Sharpening and USM

A quick post on sharpening drawn from advice I gave a print client today. Sharpening is one of the the places I see photographers have the least confidence in.  

The challenge is every image is different and requires different settings. Getting the “correct” settings requires developing an understanding of what you see on screen and what that produces on print. It’s possible to make something that looks too sharp on screen, but looks perfect on the print  because a typical screen displays the image at about 93 pixels per inch, but the print can be of much higher resolution, so what you see on screen is in essence “magnified”. 

A couple quick tips:

  1. Always view the image at 100% magnification, or actual pixels. This will make sure that one pixel in your image equals one pixel in your screen. When you view your file at some other magnification, what you see on screen is some average of the pixels and can disguise the effects. 
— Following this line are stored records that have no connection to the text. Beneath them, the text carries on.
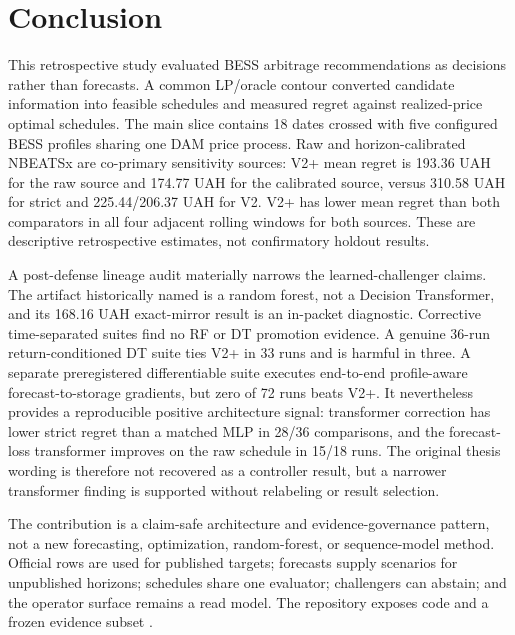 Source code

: \section{Conclusion}

This retrospective study evaluated BESS arbitrage recommendations as decisions rather than forecasts. A common LP/oracle contour converted candidate information into feasible schedules and measured regret against realized-price optimal schedules. The main slice contains 18 dates crossed with five configured BESS profiles sharing one DAM price process. Raw and horizon-calibrated NBEATSx are co-primary sensitivity sources: V2+ mean regret is 193.36 UAH for the raw source and 174.77 UAH for the calibrated source, versus 310.58 UAH for strict and 225.44/206.37 UAH for V2. V2+ has lower mean regret than both comparators in all four adjacent rolling windows for both sources. These are descriptive retrospective estimates, not confirmatory holdout results.

A post-defense lineage audit materially narrows the learned-challenger claims. The artifact historically named  is a random forest, not a Decision Transformer, and its 168.16 UAH exact-mirror result is an in-packet diagnostic. Corrective time-separated suites find no RF or DT promotion evidence. A genuine 36-run return-conditioned DT suite ties V2+ in 33 runs and is harmful in three. A separate preregistered differentiable suite executes end-to-end profile-aware forecast-to-storage gradients, but zero of 72 runs beats V2+. It nevertheless provides a reproducible positive architecture signal: transformer correction has lower strict regret than a matched MLP in 28/36 comparisons, and the forecast-loss transformer improves on the raw schedule in 15/18 runs. The original thesis wording is therefore not recovered as a controller result, but a narrower transformer finding is supported without relabeling or result selection.

The contribution is a claim-safe architecture and evidence-governance pattern, not a new forecasting, optimization, random-forest, or sequence-model method. Official rows are used for published targets; forecasts supply scenarios for unpublished horizons; schedules share one evaluator; challengers can abstain; and the operator surface remains a read model. The repository exposes code and a frozen evidence subset \cite{fefelov2026repo}.
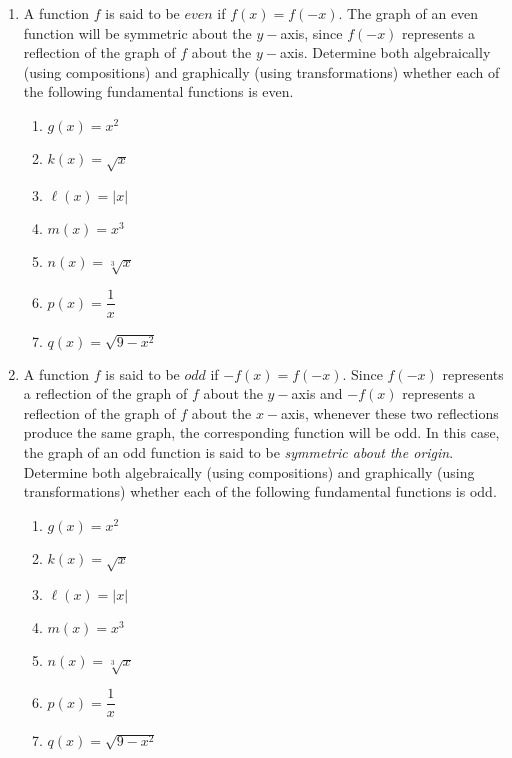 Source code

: \begin{enumerate}
\item A function $f$ is said to be $\textit{even}$ if $f(x)=f(-x)$.  The graph of an even function will be symmetric about the $y-$axis, since $f(-x)$ represents a reflection of the graph of $f$ about the $y-$axis.  Determine both algebraically (using compositions) and graphically (using transformations) whether each of the following fundamental functions is even.
\begin{enumerate}
	\item $g(x)=x^2$
	\item $k(x)=\sqrt{x}$
	\item $\ell(x)=|x|$
	\item $m(x)=x^3$
	\item $n(x)=\sqrt[3]{x}$
	\item $p(x)=\dfrac{1}{x}$
	\item $q(x)=\sqrt{9-x^2}$
\end{enumerate}
\item A function $f$ is said to be $\textit{odd}$ if $-f(x)=f(-x)$.  Since $f(-x)$ represents a reflection of the graph of $f$ about the $y-$axis and $-f(x)$ represents a reflection of the graph of $f$ about the $x-$axis, whenever these two reflections produce the same graph, the corresponding function will be odd.   In this case, the graph of an odd function is said to be \textit{symmetric about the origin}.  Determine both algebraically (using compositions) and graphically (using transformations) whether each of the following fundamental functions is odd.
\begin{enumerate}
	\item $g(x)=x^2$
	\item $k(x)=\sqrt{x}$
	\item $\ell(x)=|x|$
	\item $m(x)=x^3$
	\item $n(x)=\sqrt[3]{x}$
	\item $p(x)=\dfrac{1}{x}$
	\item $q(x)=\sqrt{9-x^2}$
\end{enumerate}
\end{enumerate}


\newpage

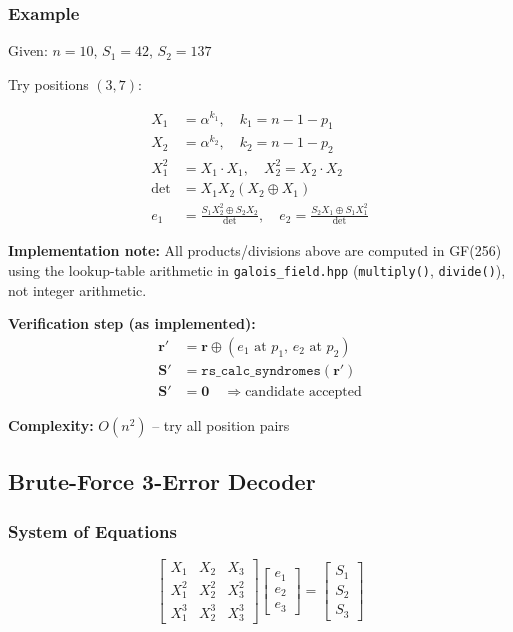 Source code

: \documentclass[11pt,a4paper]{article}
\begin{document}
\subsubsection{Example}

Given: $n=10$, $S_1 = 42$, $S_2 = 137$

Try positions $(3, 7)$:

\begin{align}
X_1 &= \alpha^{k_1},\quad k_1 = n-1-p_1 \\
X_2 &= \alpha^{k_2},\quad k_2 = n-1-p_2 \\
X_1^2 &= X_1 \cdot X_1,\quad X_2^2 = X_2 \cdot X_2 \\
\det &= X_1 X_2 (X_2 \oplus X_1) \\
e_1 &= \frac{S_1 X_2^2 \oplus S_2 X_2}{\det},\quad
e_2 = \frac{S_2 X_1 \oplus S_1 X_1^2}{\det}
\end{align}

\textbf{Implementation note:}
All products/divisions above are computed in GF(256) using the lookup-table arithmetic in \texttt{galois\_field.hpp} (\texttt{multiply()}, \texttt{divide()}), not integer arithmetic.

\textbf{Verification step (as implemented):}
\begin{align}
\mathbf{r}' &= \mathbf{r} \oplus (e_1 \text{ at } p_1,\, e_2 \text{ at } p_2) \\
\mathbf{S}' &= \texttt{rs\_calc\_syndromes}(\mathbf{r}') \\
\mathbf{S}' &= \mathbf{0} \quad \Rightarrow \text{candidate accepted}
\end{align}

\textbf{Complexity:} $O(n^2)$ -- try all position pairs

\subsection{Brute-Force 3-Error Decoder}

\subsubsection{System of Equations}

\begin{equation}
\begin{bmatrix} X_1 & X_2 & X_3 \\ X_1^2 & X_2^2 & X_3^2 \\ X_1^3 & X_2^3 & X_3^3 \end{bmatrix}
\begin{bmatrix} e_1 \\ e_2 \\ e_3 \end{bmatrix} =
\begin{bmatrix} S_1 \\ S_2 \\ S_3 \end{bmatrix}
\end{equation}
\end{document}
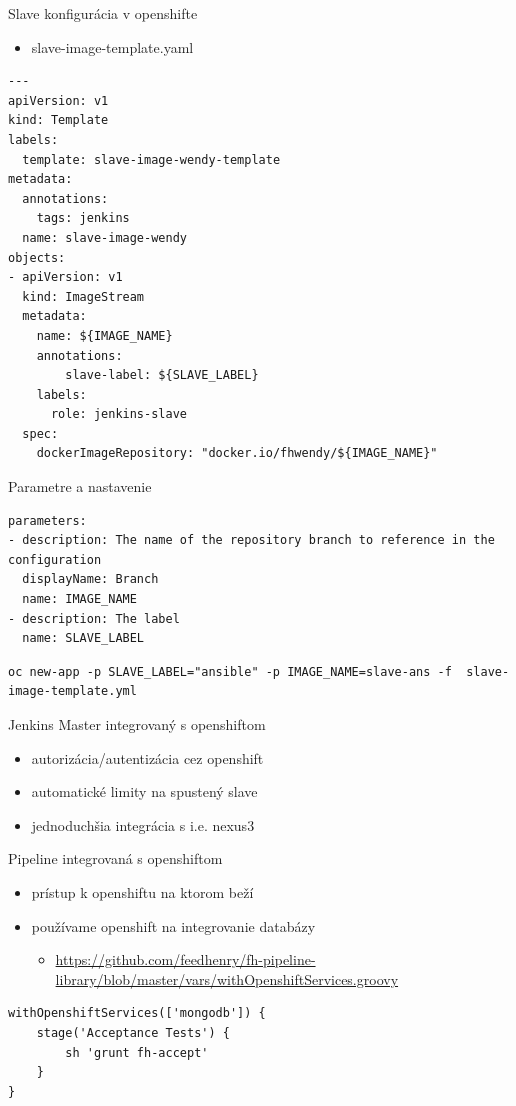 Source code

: \documentclass[bigger]{beamer}
\begin{document}
\begin{frame}[fragile,label={sec:orgcf6e538}]{Slave konfigurácia v openshifte}
 \begin{itemize}
\item slave-image-template.yaml
\end{itemize}
\begin{verbatim}
---
apiVersion: v1
kind: Template
labels:
  template: slave-image-wendy-template
metadata:
  annotations:
    tags: jenkins
  name: slave-image-wendy
objects:
- apiVersion: v1
  kind: ImageStream
  metadata:
    name: ${IMAGE_NAME}
    annotations:
        slave-label: ${SLAVE_LABEL}
    labels:
      role: jenkins-slave
  spec:
    dockerImageRepository: "docker.io/fhwendy/${IMAGE_NAME}"
\end{verbatim}
\end{frame}
\begin{frame}[fragile,label={sec:org44c3652}]{Parametre a nastavenie}
 \begin{verbatim}
parameters:
- description: The name of the repository branch to reference in the configuration
  displayName: Branch
  name: IMAGE_NAME
- description: The label
  name: SLAVE_LABEL
\end{verbatim}

\begin{verbatim}
oc new-app -p SLAVE_LABEL="ansible" -p IMAGE_NAME=slave-ans -f  slave-image-template.yml
\end{verbatim}
\end{frame}

\begin{frame}[label={sec:orgcb8a576}]{Jenkins Master integrovaný s openshiftom}
\begin{itemize}
\item autorizácia/autentizácia cez openshift
\item automatické limity na spustený slave
\item jednoduchšia integrácia s i.e. nexus3
\end{itemize}
\end{frame}

\begin{frame}[fragile,label={sec:orgd27d721}]{Pipeline integrovaná s openshiftom}
 \begin{itemize}
\item prístup k openshiftu na ktorom beží
\item používame openshift na integrovanie databázy
\begin{itemize}
\item \url{https://github.com/feedhenry/fh-pipeline-library/blob/master/vars/withOpenshiftServices.groovy}
\end{itemize}
\end{itemize}
\begin{verbatim}
withOpenshiftServices(['mongodb']) {
    stage('Acceptance Tests') {
        sh 'grunt fh-accept'
    }
}
\end{verbatim}
\end{frame}
\end{document}
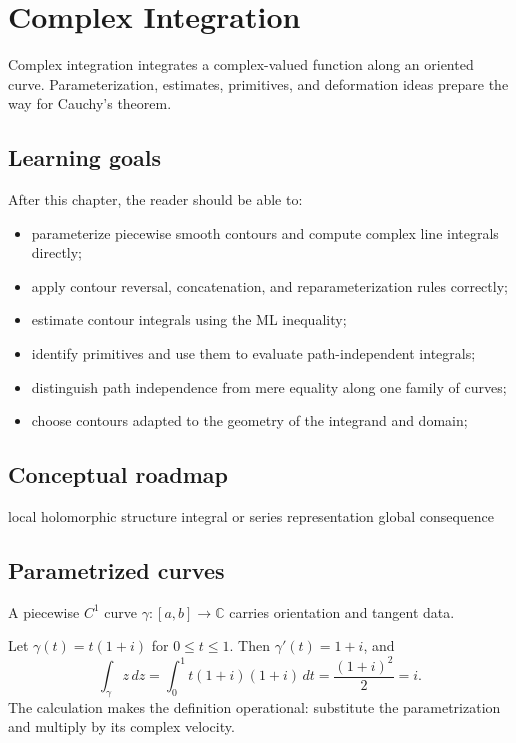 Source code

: \chapter{Complex Integration}
\label{ch:iv04}

Complex integration integrates a complex-valued function along an oriented curve. Parameterization, estimates, primitives, and deformation ideas prepare the way for Cauchy's theorem.

\section*{Learning goals}
After this chapter, the reader should be able to:
\begin{itemize}
\item parameterize piecewise smooth contours and compute complex line integrals directly;
\item apply contour reversal, concatenation, and reparameterization rules correctly;
\item estimate contour integrals using the ML inequality;
\item identify primitives and use them to evaluate path-independent integrals;
\item distinguish path independence from mere equality along one family of curves;
\item choose contours adapted to the geometry of the integrand and domain;
\end{itemize}
\section*{Conceptual roadmap}
\volroadmap
  {local holomorphic structure}
  {integral or series representation}
  {global consequence}

\section{Parametrized curves}
A piecewise $C^1$ curve $\gamma:[a,b]\to\mathbb C$ carries orientation and tangent data.

\begin{example}\label{ex:iv04-expand-01}
Let \(\gamma(t)=t(1+i)\) for \(0\le t\le1\). Then \(\gamma'(t)=1+i\), and
\[
\int_\gamma z\,dz=\int_0^1 t(1+i)(1+i)\,dt
=\frac{(1+i)^2}{2}=i.
\]
The calculation makes the definition operational: substitute the parametrization and multiply by its complex velocity.
\end{example}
2. Don’t use a 4x or 5k monitor like those found on newer iMacs. You need a monitor with a pixel resolution of ~72-110 pixels per inch, or a pixel pitch of around .23-.27mm.  In contrast a 4K 24” display has a pixel pitch of ~0.13725mm and resolution of ~180 pixels per inch, which makes the pixels too small to evaluate sharpening easily. 

3. Smart Sharpen is not a magic fix. There are many flavors of sharpening. Sharpening is an ingredient, and how, and where you apply it is all preference.

Looking forward to turing this into a expanded tutorial at some point. Until then, experiment!